Bu düz mantık, bilhassa topluma bakışta AKP tarafından da devralınmıştır. Ahlak, toplumsal düzen konularında hal böyledir böyle olmasına ama, bu mantık epeydir siyasette de yansıma buluyor. “Bir zamanların AB ile yakınlaşma, demokratikleşme yanlısı AKP’si” muhabbetine girmeyeceğim artık, oralardan nerelere nasıl geldiğimizi hepiniz biliyorsunuz. Dikkat çekici olan, oralardan bir de Kenan Evren bakış açısına gelmemizdir.

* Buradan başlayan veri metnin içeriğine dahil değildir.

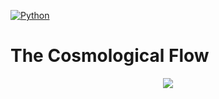 [![Python](https://img.shields.io/badge/python-3.8.2-blue.svg)](https://python.org)

# The Cosmological Flow

<p align="center">
  <img src="Figures/CosmologicalFlow.gif">
</p>
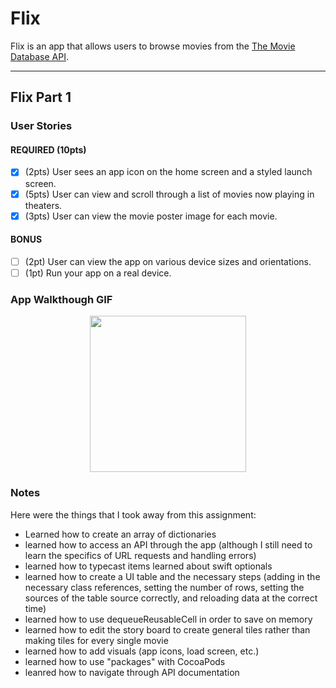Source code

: # Flix

Flix is an app that allows users to browse movies from the [The Movie Database API](http://docs.themoviedb.apiary.io/#).

---

## Flix Part 1

### User Stories

#### REQUIRED (10pts)
- [x] (2pts) User sees an app icon on the home screen and a styled launch screen.
- [x] (5pts) User can view and scroll through a list of movies now playing in theaters.
- [x] (3pts) User can view the movie poster image for each movie.

#### BONUS
- [ ] (2pt) User can view the app on various device sizes and orientations.
- [ ] (1pt) Run your app on a real device.

### App Walkthough GIF
<p align="center"><img src="https://github.com/bew030/flix-assignment-1/blob/master/flix-demo.gif" width=250><br> </p> 

### Notes

Here were the things that I took away from this assignment: 
- Learned how to create an array of dictionaries 
- learned how to access an API through the app (although I still need to learn the specifics of URL requests and handling errors) 
- learned how to typecast items 
learned about swift optionals 
- learned how to create a UI table and the necessary steps (adding in the necessary class references, setting the number of rows, setting the sources of the table source correctly, and reloading data at the correct time) 
- learned how to use dequeueReusableCell in order to save on memory 
- learned how to edit the story board to create general tiles rather than making tiles for every single movie 
- learned how to add visuals (app icons, load screen, etc.) 
- learned how to use "packages" with CocoaPods 
- leanred how to navigate through API documentation 

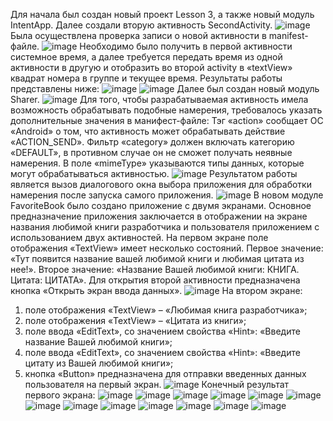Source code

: Для начала был создан новый проект Lesson 3, а также новый модуль IntentApp. Далее создали вторую активность SecondActivity.
![image](https://github.com/user-attachments/assets/a2371b15-3ec1-43fe-999e-ef5f1a61e5ff)
Была осуществлена проверка записи о новой активности в manifest-файле.
![image](https://github.com/user-attachments/assets/2472a36d-c7a8-42d8-9478-d119651e6577)
Необходимо было получить в первой активности системное время, а далее требуется передать время из одной активности в другую и отобразить во второй activity в «textView» квадрат номера в группе и текущее время. Результаты работы представлены ниже:
![image](https://github.com/user-attachments/assets/73012ae1-5281-4713-b8ae-b5811f6f0776)
![image](https://github.com/user-attachments/assets/128c7ee0-1728-451e-a23d-f766dd843479)
Далее был создан новый модуль Sharer.
![image](https://github.com/user-attachments/assets/72b41449-0789-435d-9b60-8cb08f4a38e1)
Для того, чтобы разрабатываемая активность имела возможность обрабатывать подобные намерения, требовалось указать дополнительные значения в манифест-файле:
Тэг «action» сообщает ОС «Android» о том, что активность может обрабатывать действие «ACTION_SEND». Фильтр «category» должен включать категорию «DEFAULT», в противном случае он не сможет получать неявные намерения. В поле «mimeType» указываются типы данных, которые могут обрабатываться активностью.
![image](https://github.com/user-attachments/assets/8059142f-92a2-4c3a-83a5-b4690e02e93c)
Результатом работы является вызов диалогового окна выбора приложения для обработки намерения после запуска самого приложения.
![image](https://github.com/user-attachments/assets/eb5a8a07-4aeb-4c52-ac11-ca2bf9fd420b)
В новом модуле FavoriteBook было создано приложение с двумя экранами. Основное предназначение приложения заключается в отображении на экране названия любимой книги разработчика и пользователя приложением с использованием двух активностей. 
На первом экране поле отображения «TextView» имеет несколько состояний. Первое значение: «Тут появится название вашей любимой книги и любимая цитата из нее!». Второе значение: «Название Вашей любимой книги: КНИГА. Цитата: ЦИТАТА».
Для открытия второй активности предназначена кнопка  «Открыть экран ввода данных».
![image](https://github.com/user-attachments/assets/f7923893-70be-4007-802a-9f6c86d6f322)
На втором экране: 
1. поле отображения «TextView» – «Любимая книга разработчика»;
2. поле отображения «TextView» – «Цитата из книги»;
3. поле ввода «EditText», со значением свойства «Hint»: «Введите название
Вашей любимой книги»;
4. поле ввода «EditText», со значением свойства «Hint»: «Введите цитату из
Вашей любимой книги»;
5. кнопка «Button» предназначена для отправки введенных данных
пользователя на первый экран.
![image](https://github.com/user-attachments/assets/3c88e880-2ddd-4383-855f-6ad52ee5c68e)
Конечный результат первого экрана:
![image](https://github.com/user-attachments/assets/989a04d3-1356-4cac-b66a-9a79101cff75)
![image](https://github.com/user-attachments/assets/3a386b06-41c7-43d6-aaf2-3f30eacf7e39)
![image](https://github.com/user-attachments/assets/e2d564dd-6a93-4ae9-a7e9-ced419493f7a)
![image](https://github.com/user-attachments/assets/5c7967d4-c8d0-4e5b-ab49-113b06b06277)
![image](https://github.com/user-attachments/assets/405d56af-b00f-491d-810b-0f335cce525a)
![image](https://github.com/user-attachments/assets/2fdac63b-d46c-4957-a102-ada9341813ce)
![image](https://github.com/user-attachments/assets/90c83157-68d0-4720-a07f-d7545a35e863)
![image](https://github.com/user-attachments/assets/0bdca6b9-907f-4a61-a78a-d1efa886ceee)
![image](https://github.com/user-attachments/assets/eeaf7e96-bb27-4e4d-b132-59be9bb41343)
![image](https://github.com/user-attachments/assets/cedd7b03-05e9-4c28-8494-dff99f0910c8)
![image](https://github.com/user-attachments/assets/09a97197-ce68-49e7-815a-533b0ffb2b31)
![image](https://github.com/user-attachments/assets/34b11a66-17d6-4a55-890b-53016b820251)
![image](https://github.com/user-attachments/assets/89d5cae9-21eb-48ac-8042-4a5567b241c6)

Erdoğan’ın İmam Hatip okullarıyla ilgili sözleri mesela. Bilindiği gibi, İmam Hatip liselerinin önü epey açıldı son dönemde. Konuya değinirken şöyle dedi Başbakan: “Bugün millet artık İmam Hatip okullarıyla kucaklaşıyor. 28 Şubat sürecinde bu okullar vebalı görüldü. Bunları terörist, anarşist yetiştirmediği için mi kapattınız?” Erdoğan’ın “Dindar nesil yetiştireceğiz” sözleriyle birlikte değerlendirildiğinde, kendimizi bir anda 1981 yılında bulmamız işten bile değil. 12 Eylül’ün de hedefinde sola, özgürlüğe, toplumun o boğucu, ikiyüzlü ahlak anlayışının dışına çıkmak isteyenlere karşı dindar bir nesil yetiştirmek vardı ve bu nesil sayesinde gençliğin bir daha asla düzen dışı, resmi görüş dışı akımlara kapılmayacağı öngörülüyordu. Ve tabii, bu sistemi kurmak için sola, demokrasiye, özgürlüğe dair her ne varsa onu itham etmek, ‘terörizm’le, ‘anarşikler’le eşdeğer tutmak önemliydi. İtaat etmeyen, resmi görüşün dışına çıkan teröristti, ya da terörist adayı. Yazının başında tarif etmeye çalıştığım o muhafazakâr aile babasıyla toplumu restore etmek istiyordu 12 Eylül’cüler. Görünen, Erdoğan da öyle. Tek farkla ki, 12 Eylül o alaşıma biraz da resmi-devletli bir Atatürkçülük sosu katmak istiyordu. AKP’de bu yok, elbette.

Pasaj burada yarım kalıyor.